Someday our world will end.
This prospect is chilling, and yet also sort of hot. Time is running out: seize the day, you foxy bitch. This may be the last time we knock boots—or anyone knocks boots—ever again. That student loan debt? That exercise regimen you’ve failed to maintain? That nagging sensation that the person you should be is not the person you’ve become, and that you’ve failed in your basic obligations as a determined, sentient, able human being? Who cares. It’s all finito. Let ‘er rip.
Nicholas Meyer, “The Day After: The Attack” (1983)
Boner-ified yet? Consider: the prophet Daniel experienced his visions of the world’s rapturous end during an extended delirium of fasting. And skinny people, as we know, are hot. The lingo of John of Patmos’s Revelation returns almost annoyingly to images of “unveiling” and “revealing.” That’s some maximum jizzage right there.
Raffaele Mertes, “The Apocalypse” (2000)
Arousing stuff. Let us all be whores of Babylon, with all the “filthiness of her fornication,” possessed with the urge to pound one another like bonobo monkeys on jello shooters. The atmosphere fills with ash and aerosol and all sorts of cosmic shit. The heart races. Genital tissue engorges. Assuming, of course, we actually know what’s impending and when. Maybe it happens in a flash, leaving us unprepared, flaccid and regretful. Timing is everything; see: “whiskey dick.”

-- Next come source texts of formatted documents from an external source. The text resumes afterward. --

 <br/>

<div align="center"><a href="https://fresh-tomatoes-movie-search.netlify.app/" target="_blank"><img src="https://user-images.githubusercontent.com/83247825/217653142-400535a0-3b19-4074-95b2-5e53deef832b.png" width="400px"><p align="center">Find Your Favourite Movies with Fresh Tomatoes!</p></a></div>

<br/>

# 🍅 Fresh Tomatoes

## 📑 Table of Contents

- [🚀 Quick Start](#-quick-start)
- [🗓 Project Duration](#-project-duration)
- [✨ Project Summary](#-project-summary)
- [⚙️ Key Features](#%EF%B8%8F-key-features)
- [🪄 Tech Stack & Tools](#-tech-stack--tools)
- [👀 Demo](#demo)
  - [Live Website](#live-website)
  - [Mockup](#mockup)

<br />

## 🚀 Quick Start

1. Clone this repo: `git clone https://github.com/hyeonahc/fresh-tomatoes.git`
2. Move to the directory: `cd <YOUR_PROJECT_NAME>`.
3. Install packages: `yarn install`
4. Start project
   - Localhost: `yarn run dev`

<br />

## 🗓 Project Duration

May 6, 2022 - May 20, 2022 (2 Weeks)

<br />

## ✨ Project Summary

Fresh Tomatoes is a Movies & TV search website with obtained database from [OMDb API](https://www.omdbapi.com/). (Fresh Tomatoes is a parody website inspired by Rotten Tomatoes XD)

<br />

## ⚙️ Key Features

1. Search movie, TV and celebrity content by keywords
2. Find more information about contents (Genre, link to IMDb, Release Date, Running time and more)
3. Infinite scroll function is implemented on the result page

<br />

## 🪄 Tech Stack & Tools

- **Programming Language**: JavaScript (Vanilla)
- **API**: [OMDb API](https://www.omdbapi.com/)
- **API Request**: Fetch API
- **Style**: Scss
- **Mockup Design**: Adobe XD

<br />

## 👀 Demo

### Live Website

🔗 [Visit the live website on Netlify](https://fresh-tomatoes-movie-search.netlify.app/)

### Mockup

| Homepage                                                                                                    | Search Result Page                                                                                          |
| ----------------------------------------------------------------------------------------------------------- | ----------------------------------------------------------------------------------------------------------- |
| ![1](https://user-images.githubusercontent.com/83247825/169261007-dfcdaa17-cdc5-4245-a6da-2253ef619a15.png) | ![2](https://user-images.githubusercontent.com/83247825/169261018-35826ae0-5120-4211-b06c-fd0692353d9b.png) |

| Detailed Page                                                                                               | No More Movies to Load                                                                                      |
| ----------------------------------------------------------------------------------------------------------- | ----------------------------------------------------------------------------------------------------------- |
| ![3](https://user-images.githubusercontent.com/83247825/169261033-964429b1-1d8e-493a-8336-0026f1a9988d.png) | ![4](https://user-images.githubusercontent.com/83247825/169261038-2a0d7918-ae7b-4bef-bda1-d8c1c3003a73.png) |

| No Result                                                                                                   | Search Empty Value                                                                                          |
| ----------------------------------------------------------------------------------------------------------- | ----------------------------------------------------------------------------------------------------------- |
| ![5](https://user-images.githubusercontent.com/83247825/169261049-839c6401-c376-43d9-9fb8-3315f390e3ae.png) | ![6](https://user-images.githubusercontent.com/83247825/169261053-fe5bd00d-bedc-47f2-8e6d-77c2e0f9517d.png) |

When apocalypse unfolds there will be no more longing, with nothing to long for. Our fantasies will not be of lovers to come, but only to lovers to come into/upon. In the great dissolution of the world there is nothing petit about this mort. In terminus we will judged not by the robustness of our portfolios, or the bulleted entries of our CVs, but by our general vibe, our virility, our sexiness. Sweaty and clenched, the world will heave, grunt, and blow the fuck up.